Glenn Greenwald's "Practicalities v. principles: the prime Beltway affliction" describes accurately the biggest problem Beltway journalists have today:
Dispensing with core Constitutional principles in the name of "practical considerations" -- and treating ludicrous, bad faith claims with respect -- creates a facade of reasonableness. But there's nothing reasonable about it. It's intellectually barren and, worse, is the prime enabler for why our political leaders stray so far and so frequently from those principles.It's why they break the law with impunity and know they can.
(via @jayrosen_nyu)
Bob Herbert's op-ed on NYT argues that we have missed the actual "teachable moment" from the Skip Gates arrest that most people have missed:
New York City cops make upwards of a half-million stops of private citizens each year, questioning and frequently frisking these men, women and children. The overwhelming majority of those stopped are black or Latino, and the overwhelming majority are innocent of any wrongdoing.

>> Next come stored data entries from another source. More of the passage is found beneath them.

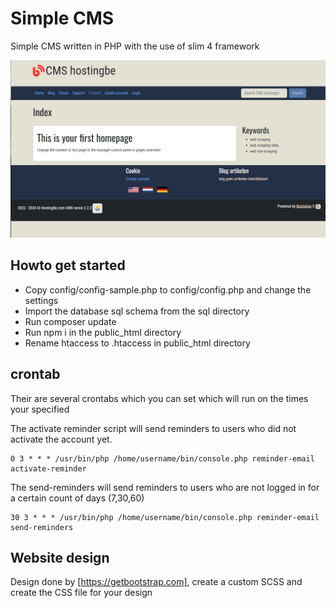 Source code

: # Simple CMS #

Simple CMS written in PHP with the use of slim 4 framework

![Screenshot Simple CMS](images/screenshot-simple-cms.png)

## Howto get started ##

* Copy config/config-sample.php to config/config.php and change the settings
* Import the database sql schema from the sql directory
* Run composer update
* Run npm i in the public_html directory
* Rename htaccess to .htaccess in public_html directory

## crontab ##

Their are several crontabs which you can set which will run on the times your specified

The activate reminder script will send reminders to users who did not activate the account yet.
```
0 3 * * * /usr/bin/php /home/username/bin/console.php reminder-email activate-reminder
```

The send-reminders will send reminders to users who are not logged in for a certain count of days (7,30,60)
```
30 3 * * * /usr/bin/php /home/username/bin/console.php reminder-email send-reminders
```

## Website design ##

Design done by [https://getbootstrap.com], create a custom SCSS and create the CSS file for your design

A true “teachable moment” would focus a spotlight on such outrages and the urgent need to stop them.
(via @harrislacewell)
Last but not least, Professor Gwee Li Sui's "Voltaire in Singapore" over at QLRS that talks about Voltaire, and the twisted context that his work was misrepresented by Dr Thio Li-ann, and why civil tolerance is not a weakness:
A standard that fails to be reciprocal – by telling others to defend "to the death" a right not extended to them in return – disqualifies its own attempt to forge a more satisfying form of civil relationships. What this neglects is a simple truth: the support for another's freedom is not weakness but, as Voltaire knew too, a point where religion and society actually meet, a unique sacred moment in secular practice.